Tomato plant are actually sprawling vines, but training the vines to grow upright aids optimal garden production. There are a variety of supports you can make for your tomato plants, using low-cost supplies and with a minimal amount of skill. Supporting the plant keep the fruit and leaves off the ground, helping prevent diseases and insect infestation in the plants. It also makes harvest simpler as the fruits are easy to access on upright vines.
Push a 6-foot tall stake 1 foot into the ground behind the tomato plant at the time of planting. Make stakes from 2-by-2 lengths of wood or use straight branches cut to length.
Tie the main stem of the tomato plant to the stake every 6 to 8 inches as it grows. Use cloth plant ties and tie them loosely around the stem and the stake. Wrap the tie around the stem, then cross the ends of the tie between the stem and stake. Wrap the ends around the stake and tie, leaving the crossed section of cloth between the plant and stake to cushion it.
Prune off secondary vines as they form between the leaf stem and the main vine of the plant. This keeps the tomato plant to one stem, which is preferable for stake-trained tomatoes.
Install a 6-foot tall stake or fence post at either end of the row of tomato plants.

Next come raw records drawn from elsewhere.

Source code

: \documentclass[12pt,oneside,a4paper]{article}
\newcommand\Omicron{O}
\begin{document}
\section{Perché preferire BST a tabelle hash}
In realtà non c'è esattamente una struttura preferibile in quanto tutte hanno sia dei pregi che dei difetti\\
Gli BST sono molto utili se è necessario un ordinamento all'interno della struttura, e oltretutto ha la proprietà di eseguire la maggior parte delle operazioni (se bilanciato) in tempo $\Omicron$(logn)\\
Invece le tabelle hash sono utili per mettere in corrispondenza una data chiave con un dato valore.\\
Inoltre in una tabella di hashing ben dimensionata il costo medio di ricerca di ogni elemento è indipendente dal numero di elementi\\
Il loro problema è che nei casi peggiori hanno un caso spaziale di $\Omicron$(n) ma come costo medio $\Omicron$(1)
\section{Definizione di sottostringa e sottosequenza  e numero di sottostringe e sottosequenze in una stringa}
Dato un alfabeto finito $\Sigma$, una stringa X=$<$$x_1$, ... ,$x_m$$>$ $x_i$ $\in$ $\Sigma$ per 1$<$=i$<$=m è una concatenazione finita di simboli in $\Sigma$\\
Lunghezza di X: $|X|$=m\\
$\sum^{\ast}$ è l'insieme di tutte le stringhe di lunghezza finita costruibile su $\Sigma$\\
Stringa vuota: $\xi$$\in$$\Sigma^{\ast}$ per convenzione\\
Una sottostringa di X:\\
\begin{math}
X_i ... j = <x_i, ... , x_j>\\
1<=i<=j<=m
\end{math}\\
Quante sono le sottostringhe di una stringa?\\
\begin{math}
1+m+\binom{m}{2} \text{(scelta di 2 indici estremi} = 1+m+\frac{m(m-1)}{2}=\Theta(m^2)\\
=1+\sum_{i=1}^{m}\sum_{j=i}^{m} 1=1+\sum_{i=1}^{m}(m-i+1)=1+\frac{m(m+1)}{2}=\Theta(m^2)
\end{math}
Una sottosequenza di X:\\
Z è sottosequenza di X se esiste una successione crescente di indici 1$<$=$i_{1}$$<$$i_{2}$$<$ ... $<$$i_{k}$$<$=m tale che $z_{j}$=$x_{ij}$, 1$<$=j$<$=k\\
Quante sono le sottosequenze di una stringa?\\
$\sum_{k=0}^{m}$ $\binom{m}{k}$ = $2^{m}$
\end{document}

Drive the stake 1 foot into the ground so it doesn't fall over.
Wrap a length of wire around one of the stakes, 8 inches up from the ground. Stretch the wire to the opposite stake, pulling it taut, then twist it around the stake to secure. Repeat with a second wire but stretch this wire along the other side of the tomato plants. Pull the tomato branches and fruit over the top of the wire on either side to support them.

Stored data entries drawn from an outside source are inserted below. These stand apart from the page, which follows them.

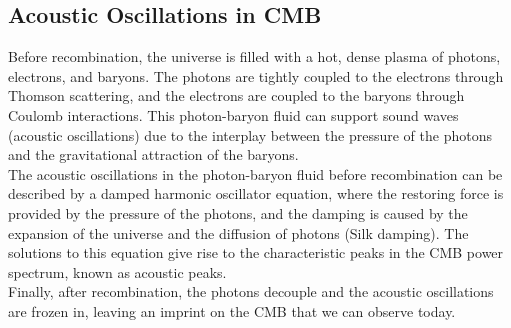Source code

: \subsection{Acoustic Oscillations in CMB}
\begin{intuition}
    Before recombination, the universe is filled with a hot, dense plasma of photons, electrons, and baryons. The photons are tightly coupled to the electrons through Thomson scattering, and the electrons are coupled to the baryons through Coulomb interactions. This photon-baryon fluid can support sound waves (acoustic oscillations) due to the interplay between the pressure of the photons and the gravitational attraction of the baryons. \\

    The acoustic oscillations in the photon-baryon fluid before recombination can be described by a damped harmonic oscillator equation, where the restoring force is provided by the pressure of the photons, and the damping is caused by the expansion of the universe and the diffusion of photons (Silk damping). The solutions to this equation give rise to the characteristic peaks in the CMB power spectrum, known as acoustic peaks. \\

    Finally, after recombination, the photons decouple and the acoustic oscillations are frozen in, leaving an imprint on the CMB that we can observe today. 
\end{intuition}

Add an additional wire to each side of the tomato plant each time it grows 6 to 8 inches taller. Continue to add wires and pull the branches over the wire for support until you reach the top of the stake.
Cut a 9-foot length from a roll of chicken wire or concrete-reinforcing mesh, using wire snips. Use mesh that has 3- to 4-inch openings in the mesh.

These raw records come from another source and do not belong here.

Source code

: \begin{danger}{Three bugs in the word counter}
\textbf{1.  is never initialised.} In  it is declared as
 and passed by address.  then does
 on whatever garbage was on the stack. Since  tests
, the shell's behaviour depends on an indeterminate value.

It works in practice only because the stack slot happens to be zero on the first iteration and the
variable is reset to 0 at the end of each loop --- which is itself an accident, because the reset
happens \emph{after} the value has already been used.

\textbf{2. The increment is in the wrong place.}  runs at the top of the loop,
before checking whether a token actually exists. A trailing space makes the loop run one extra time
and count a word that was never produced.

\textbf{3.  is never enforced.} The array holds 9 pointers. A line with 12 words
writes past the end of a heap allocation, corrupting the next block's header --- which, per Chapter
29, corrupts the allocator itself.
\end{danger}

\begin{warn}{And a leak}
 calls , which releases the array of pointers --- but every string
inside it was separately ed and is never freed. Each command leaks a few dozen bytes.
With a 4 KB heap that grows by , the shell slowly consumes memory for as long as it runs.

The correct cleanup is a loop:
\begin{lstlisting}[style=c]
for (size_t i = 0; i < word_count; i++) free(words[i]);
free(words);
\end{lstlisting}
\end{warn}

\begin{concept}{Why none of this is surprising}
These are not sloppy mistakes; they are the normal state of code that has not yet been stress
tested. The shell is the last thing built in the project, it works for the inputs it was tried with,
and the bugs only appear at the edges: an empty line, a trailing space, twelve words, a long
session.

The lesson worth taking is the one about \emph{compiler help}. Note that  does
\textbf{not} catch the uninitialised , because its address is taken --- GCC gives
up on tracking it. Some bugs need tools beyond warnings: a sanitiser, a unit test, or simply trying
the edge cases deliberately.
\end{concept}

Roll the fencing into a cylinder, overlapping the ends by 2 to 3 inches. Attach the ends together by twisting wire around them every 6 inches.
Set the cage over the top of the young tomato plant. Drive a 1-foot wooden stake into the ground at the base of the cage on two sides opposite each other.
Wrap a length of wire or twine around each stake and the cage, securing the cage to the stakes. This prevents the cage from blowing or falling over.
Pull the vines of the tomato plant through the wire mesh as the plant grows. Reach through the mesh to harvest the fruit inside.